Whilst Bradley’s broad argument, that Saudi sponsored Wahhabism is a greater threat to the West than Shia, is at least debatable, parts of his op-ed seem like an outright defense of the Islamist regime. For instance, he describes the US “singl[ing] out Iran and its Shia proxies as the instigators of terrorism and sectarian bloodshed” in the Middle East as “bizarre” and mocks what he characterises as America’s “borderline-insane obsession with the supposedly existential threat posed by Iran to Israel”. However, he fails to explain why the US assessment of Iran’s sponsorship of terror throughout the world is misguided, or why Israeli fears of Tehran’s repeated threats to annihilate their country are unfounded.
Bradley also strangely suggests that Iran is more decent than Saudi Arabia merely because their antisemitic rhetoric usually employs the euphemism “Zionist” instead of the word “Jew”, and describes the “military sacrifices of Iran and its Shia ally, Hezbollah” in Syria as, yes, “heroic”!
However, it’s when he attempts to explain the reason why Americans “never hear” the Iranian side of the story that he descends into a conspiratorial trope.
One reason is that almost all the ‘experts’ on the region, who contribute countless op-eds to US newspapers, brief US intelligence officials and appear as pundits on TV, work for think-tanks funded by the Arab monarchies or Israel.
Bradley’s hypothesis not only fails to acknowledge that most regional “experts” were actually part of a media “echo chamber” that supported the Iran Deal (which Israel vehemently opposed), and ignores the role of pro-Iranian lobbying in Congress, but, most shamefully, suggests – naturally, without citing a source – that the US debate over Iran is significantly manipulated by Israeli money.

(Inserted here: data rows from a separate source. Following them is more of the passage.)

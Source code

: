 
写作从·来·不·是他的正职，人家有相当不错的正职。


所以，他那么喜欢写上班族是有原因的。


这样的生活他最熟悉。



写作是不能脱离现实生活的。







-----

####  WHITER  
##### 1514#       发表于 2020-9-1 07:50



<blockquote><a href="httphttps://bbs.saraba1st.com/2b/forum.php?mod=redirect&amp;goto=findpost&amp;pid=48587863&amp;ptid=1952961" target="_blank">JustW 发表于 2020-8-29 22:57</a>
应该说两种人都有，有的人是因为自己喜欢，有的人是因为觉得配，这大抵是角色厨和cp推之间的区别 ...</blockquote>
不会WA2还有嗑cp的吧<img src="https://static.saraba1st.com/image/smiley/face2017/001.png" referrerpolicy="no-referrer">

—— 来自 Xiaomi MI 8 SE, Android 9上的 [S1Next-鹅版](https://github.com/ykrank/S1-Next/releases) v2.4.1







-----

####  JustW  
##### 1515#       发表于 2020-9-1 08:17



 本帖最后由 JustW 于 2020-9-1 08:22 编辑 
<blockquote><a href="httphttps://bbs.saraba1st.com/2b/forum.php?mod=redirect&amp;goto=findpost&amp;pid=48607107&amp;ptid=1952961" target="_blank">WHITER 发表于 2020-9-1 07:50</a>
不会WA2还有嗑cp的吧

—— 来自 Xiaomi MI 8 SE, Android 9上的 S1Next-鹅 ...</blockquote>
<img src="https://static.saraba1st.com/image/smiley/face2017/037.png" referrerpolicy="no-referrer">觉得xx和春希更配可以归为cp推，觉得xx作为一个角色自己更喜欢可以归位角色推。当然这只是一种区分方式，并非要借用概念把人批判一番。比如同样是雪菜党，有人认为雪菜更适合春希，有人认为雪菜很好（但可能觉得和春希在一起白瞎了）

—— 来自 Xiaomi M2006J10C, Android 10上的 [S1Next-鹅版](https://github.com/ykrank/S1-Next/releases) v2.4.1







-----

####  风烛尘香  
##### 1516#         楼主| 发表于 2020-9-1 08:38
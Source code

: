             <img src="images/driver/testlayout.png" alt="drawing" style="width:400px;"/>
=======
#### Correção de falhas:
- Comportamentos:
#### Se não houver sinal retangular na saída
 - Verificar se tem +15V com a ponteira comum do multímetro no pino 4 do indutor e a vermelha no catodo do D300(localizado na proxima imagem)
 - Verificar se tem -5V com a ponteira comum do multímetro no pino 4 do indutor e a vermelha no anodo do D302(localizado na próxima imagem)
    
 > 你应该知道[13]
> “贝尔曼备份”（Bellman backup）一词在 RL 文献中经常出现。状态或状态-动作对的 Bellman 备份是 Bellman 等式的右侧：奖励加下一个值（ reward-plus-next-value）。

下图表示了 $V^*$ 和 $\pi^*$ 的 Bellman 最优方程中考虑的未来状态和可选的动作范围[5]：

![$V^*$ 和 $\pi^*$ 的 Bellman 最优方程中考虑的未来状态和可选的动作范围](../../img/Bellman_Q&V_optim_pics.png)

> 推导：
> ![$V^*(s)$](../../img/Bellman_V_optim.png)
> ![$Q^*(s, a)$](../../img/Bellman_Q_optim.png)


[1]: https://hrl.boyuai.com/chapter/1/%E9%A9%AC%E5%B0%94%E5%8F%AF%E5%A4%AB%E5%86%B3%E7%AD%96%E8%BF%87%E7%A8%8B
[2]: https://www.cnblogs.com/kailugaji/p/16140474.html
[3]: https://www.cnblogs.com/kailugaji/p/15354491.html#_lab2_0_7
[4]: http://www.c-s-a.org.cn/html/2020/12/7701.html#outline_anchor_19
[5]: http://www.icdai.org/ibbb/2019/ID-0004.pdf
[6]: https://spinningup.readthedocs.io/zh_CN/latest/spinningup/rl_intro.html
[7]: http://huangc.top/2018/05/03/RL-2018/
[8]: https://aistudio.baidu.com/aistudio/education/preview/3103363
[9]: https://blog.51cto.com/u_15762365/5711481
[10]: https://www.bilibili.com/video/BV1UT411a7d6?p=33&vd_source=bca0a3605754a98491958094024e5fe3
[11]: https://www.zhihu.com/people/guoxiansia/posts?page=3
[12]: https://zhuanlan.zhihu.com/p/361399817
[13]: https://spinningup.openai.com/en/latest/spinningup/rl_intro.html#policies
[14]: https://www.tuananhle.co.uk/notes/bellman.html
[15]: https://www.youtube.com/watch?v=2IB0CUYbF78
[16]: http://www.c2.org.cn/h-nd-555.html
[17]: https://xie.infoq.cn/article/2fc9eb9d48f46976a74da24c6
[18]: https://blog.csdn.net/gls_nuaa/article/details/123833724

The charge that Israel or Jews exercise a dangerous degree of control over US foreign policy or public opinion is sadly common within leftist discourse on the Middle East, and the fact that such a toxic calumny has been published in a right-wing publication is another indication of the lure of such antisemitic logic among otherwise sober minds of all political persuasions.